Mais certaines chansons qui suintent l’amour ont des paroles qui, si on les écoute à deux fois, ont plutôt de quoi inquiéter… En voici un petit tour non exhaustif, histoire que tu ne les écoutes plus jamais du même tympan.

Les best-sellers au rayon pot-de-colle

En amour, certaines personnes ont parfois du mal à lâcher la grappe de raisin Cupidon. Sous prétexte qu’elles aiment, les voici envahies d’une volonté de toujours tout faire avec leur moitié.

C’est, par exemple, le cas dans J’irai où tu iras, écrit en 1996 par Jean-Jacques Goldman pour Céline Dion, qui dit donc : « J’irai où tu iras, qu’importe la place et qu’importe l’endroit ».
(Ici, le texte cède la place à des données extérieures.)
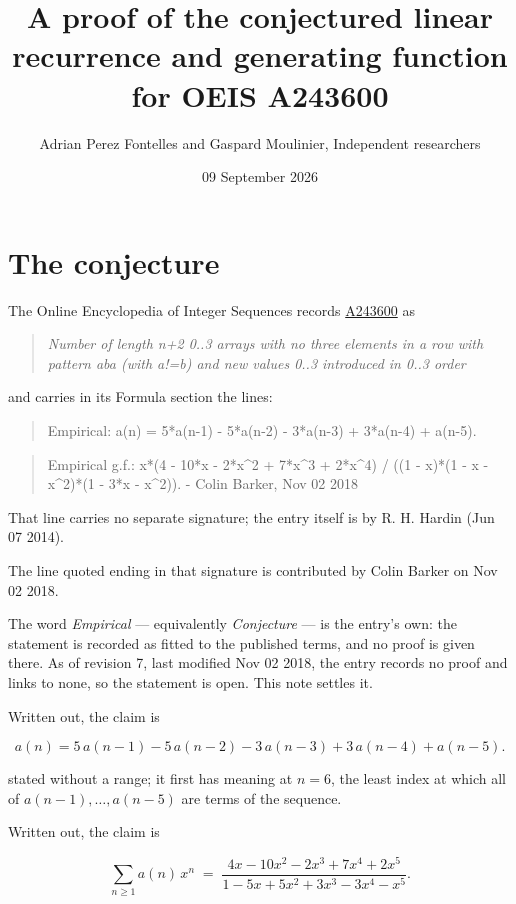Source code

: \documentclass[11pt]{article}
\title{A proof of the conjectured linear recurrence and generating function for OEIS A243600}
\author{Adrian Perez Fontelles and Gaspard Moulinier, Independent researchers}
\date{09 September 2026}
\theoremstyle{definition}
\begin{document}
\maketitle
\section{The conjecture}

The Online Encyclopedia of Integer Sequences records \href{https://oeis.org/A243600}{A243600} as

\begin{quote}\itshape Number of length n+2 0..3 arrays with no three elements in a row with pattern aba (with a!=b) and new values 0..3 introduced in 0..3 order\end{quote}

and carries in its Formula section the lines:

\begin{quote}\ttfamily Empirical: a(n) = 5*a(n-1) - 5*a(n-2) - 3*a(n-3) + 3*a(n-4) + a(n-5).\end{quote}

\begin{quote}\ttfamily Empirical g.f.: x*(4 - 10*x - 2*x\textasciicircum{}2 + 7*x\textasciicircum{}3 + 2*x\textasciicircum{}4) / ((1 - x)*(1 - x - x\textasciicircum{}2)*(1 - 3*x - x\textasciicircum{}2)). - Colin Barker, Nov 02 2018\end{quote}

That line carries no separate signature; the entry itself is by R. H. Hardin (Jun 07 2014).

The line quoted ending in that signature is contributed by Colin Barker on Nov 02 2018.

The word {\itshape Empirical} --- equivalently {\itshape Conjecture} --- is the entry's own: the statement is recorded as fitted to the published terms, and no proof is given there. As of revision 7, last modified Nov 02 2018, the entry records no proof and links to none, so the statement is open. This note settles it.

Written out, the claim is

\[a(n) = 5\,a(n-1) - 5\,a(n-2) - 3\,a(n-3) + 3\,a(n-4) + a(n-5).\]

stated without a range; it first has meaning at $n = 6$, the least index at which all of $a(n-1),\dots,a(n-5)$ are terms of the sequence.

Written out, the claim is

\[\sum_{n \ge 1} a(n)\,x^n \;=\; \frac{4x - 10x^{2} - 2x^{3} + 7x^{4} + 2x^{5}}{1 - 5x + 5x^{2} + 3x^{3} - 3x^{4} - x^{5}}.\]
\end{document}
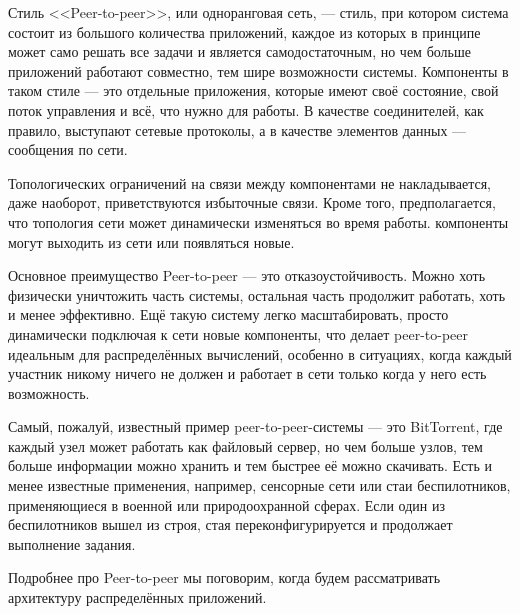 \documentclass[a5paper]{article}
\begin{document}
Стиль <<Peer-to-peer>>, или одноранговая сеть, --- стиль, при котором система состоит из большого количества приложений, каждое из которых в принципе может само решать все задачи и является самодостаточным, но чем больше приложений работают совместно, тем шире возможности системы. Компоненты в таком стиле --- это отдельные приложения, которые имеют своё состояние, свой поток управления и всё, что нужно для работы. В качестве соединителей, как правило, выступают сетевые протоколы, а в качестве элементов данных --- сообщения по сети. 

Топологических ограничений на связи между компонентами не накладывается, даже наоборот, приветствуются избыточные связи. Кроме того, предполагается, что топология сети может динамически изменяться во время работы. компоненты могут выходить из сети или появляться новые.

Основное преимущество Peer-to-peer --- это отказоустойчивость. Можно хоть физически уничтожить часть системы, остальная часть продолжит работать, хоть и менее эффективно. Ещё такую систему легко масштабировать, просто динамически подключая к сети новые компоненты, что делает peer-to-peer идеальным для распределённых вычислений, особенно в ситуациях, когда каждый участник никому ничего не должен и работает в сети только когда у него есть возможность.

Самый, пожалуй, известный пример peer-to-peer-системы --- это BitTorrent, где каждый узел может работать как файловый сервер, но чем больше узлов, тем больше информации можно хранить и тем быстрее её можно скачивать. Есть и менее известные применения, например, сенсорные сети или стаи беспилотников, применяющиеся в военной или природоохранной сферах. Если один из беспилотников вышел из строя, стая переконфигурируется и продолжает выполнение задания.

Подробнее про Peer-to-peer мы поговорим, когда будем рассматривать архитектуру распределённых приложений.
\end{document}
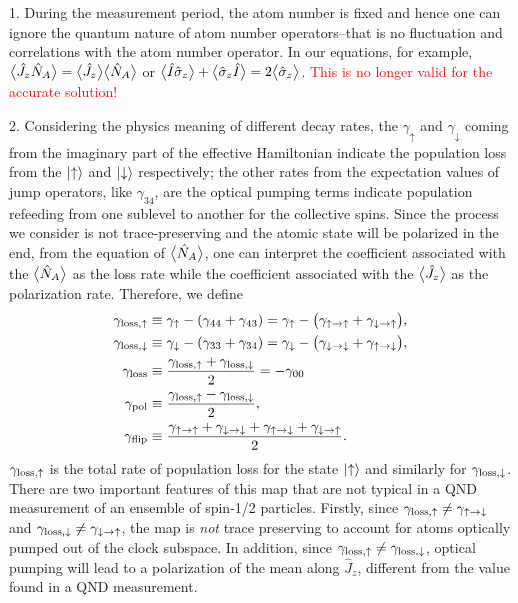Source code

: 1. During the measurement period, the atom number is fixed and hence one can ignore the quantum nature of atom number operators--that is no fluctuation and correlations with the atom number operator. In our equations, for example, $ \big\langle \hat{J}_z\hat{N}_A \big\rangle=\big\langle \hat{J}_z \big\rangle\big\langle \hat{N}_A \big\rangle $ or $ \big\langle \hat{I}\hat{\sigma}_z \big\rangle+\big\langle \hat{\sigma}_z\hat{I} \big\rangle=2\big\langle \hat{\sigma}_z \big\rangle $. \textcolor{red}{This is no longer valid for the accurate solution!}

2. Considering the physics meaning of different decay rates, the $ \gamma_\uparrow $ and $ \gamma_\downarrow $ coming from the imaginary part of the effective Hamiltonian indicate the population loss from the $ \lvert{\uparrow}\rangle $ and $ \lvert{\downarrow}\rangle $ respectively; the other rates from the expectation values of jump operators, like $ \gamma_{34} $, are the optical pumping terms indicate population refeeding from one sublevel to another for the collective spins. Since the process we consider is not trace-preserving and the atomic state will be polarized in the end, from the equation of $ \big\langle \hat{N}_A \big\rangle $, one can interpret the coefficient associated with the $ \big\langle \hat{N}_A \big\rangle $ as the loss rate while the coefficient associated with the $ \big\langle \hat{J}_z \big\rangle $ as the polarization rate. Therefore, we define
\begin{align}
\gamma_{\rm{loss},\uparrow} &\equiv \gamma_\uparrow - (\gamma_{44}+\gamma_{43})=\gamma_\uparrow - \big(\gamma_{\uparrow \rightarrow \uparrow} + \gamma_{\downarrow \rightarrow \uparrow} \big), \\
\gamma_{\rm{loss},\downarrow} &\equiv \gamma_\downarrow - (\gamma_{33}+\gamma_{34})=\gamma_\downarrow - \big(\gamma_{\downarrow \rightarrow \downarrow} + \gamma_{\uparrow \rightarrow \downarrow} \big),\\
\gamma_{\rm loss} &\equiv \frac{\gamma_{\rm{loss},\uparrow} +\gamma_{\rm{loss},\downarrow}}{2}=-\gamma_{00}\\
\gamma_{\rm pol} &\equiv \frac{\gamma_{\rm{loss},\uparrow} - \gamma_{\rm{loss},\downarrow}}{2},\\
\gamma_{\rm flip} &\equiv \frac{\gamma_{\uparrow \rightarrow \uparrow} + \gamma_{\downarrow \rightarrow \downarrow} + \gamma_{\uparrow \rightarrow \downarrow} + \gamma_{\downarrow \rightarrow \uparrow}}{2}.
\end{align}
$ \gamma_{\rm{loss},\uparrow} $ is the total rate of population loss for the state $\lvert{\uparrow}\rangle$ and similarly for $\gamma_{\rm{loss},\downarrow}$.
There are two important features of this map that are not typical in a QND measurement of an ensemble of spin-1/2 particles.  Firstly, since $\gamma_{\rm{loss},\uparrow} \neq \gamma_{\uparrow \rightarrow \downarrow}$ and  $\gamma_{\rm{loss},\downarrow} \neq \gamma_{\downarrow \rightarrow \uparrow}$, the map is {\em not} trace preserving to account for atoms optically pumped out of the clock subspace.  
In addition, since $\gamma_{\rm{loss},\uparrow} \neq \gamma_{\rm{loss},\downarrow}$, optical pumping will lead to a polarization of the mean along $\hat{J}_z$, different from the value found in a QND measurement.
Sur le principe, ça paraît cool : Céline et Jean-Jacques sont prêts à suivre leur aimé•e jusqu’au bout du globe, peu importe le prix du billet d’avion et le nombre de vaccins qu’il faudra subir pour ça, et tout le monde ne peut pas se targuer d’un tel sacrifice, comme l’expliquent si justement les Rois de la Suède. Cela dit, cela signifie aussi que peu importe où tu ailles, aux toilettes ou au Mexique, l’un des deux sera toujours là.

Toujours. Partout.

À la longue, cette fidélité risque de devenir légèrement envahissante pour ton espace vital.

http://youtu.be/wJ8ss6EnvuU

Aerosmith non plus ne lâche rien, surtout pas en 1998 sur la bande-originale du film Armageddon. Leur titre I don’t want to miss a thing apparaît d’ailleurs régulièrement dans les classements des chansons d’amour les plus creepy de tous les temps. Il suffit d’écouter :

« Je pourrais rester éveillé juste pour t’entendre respirer/Te regarder sourire pendant que tu dors/Pendant que tu es loin et que tu rêves […] Je ne veux pas fermer mes yeux, je ne veux pas m’endormir / Car tu me manques chéri•e et je ne veux rien manquer […] »

C’est bien beau, une personne prête à sacrifier son sommeil pendant que tu dors, mais ça a aussi de quoi perturber dangereusement le tien. Imagine : on te fixe. On te fixe. On te fixe. Essaye de fermer les yeux et de plonger sereinement dans ce rêve bleu, tiens.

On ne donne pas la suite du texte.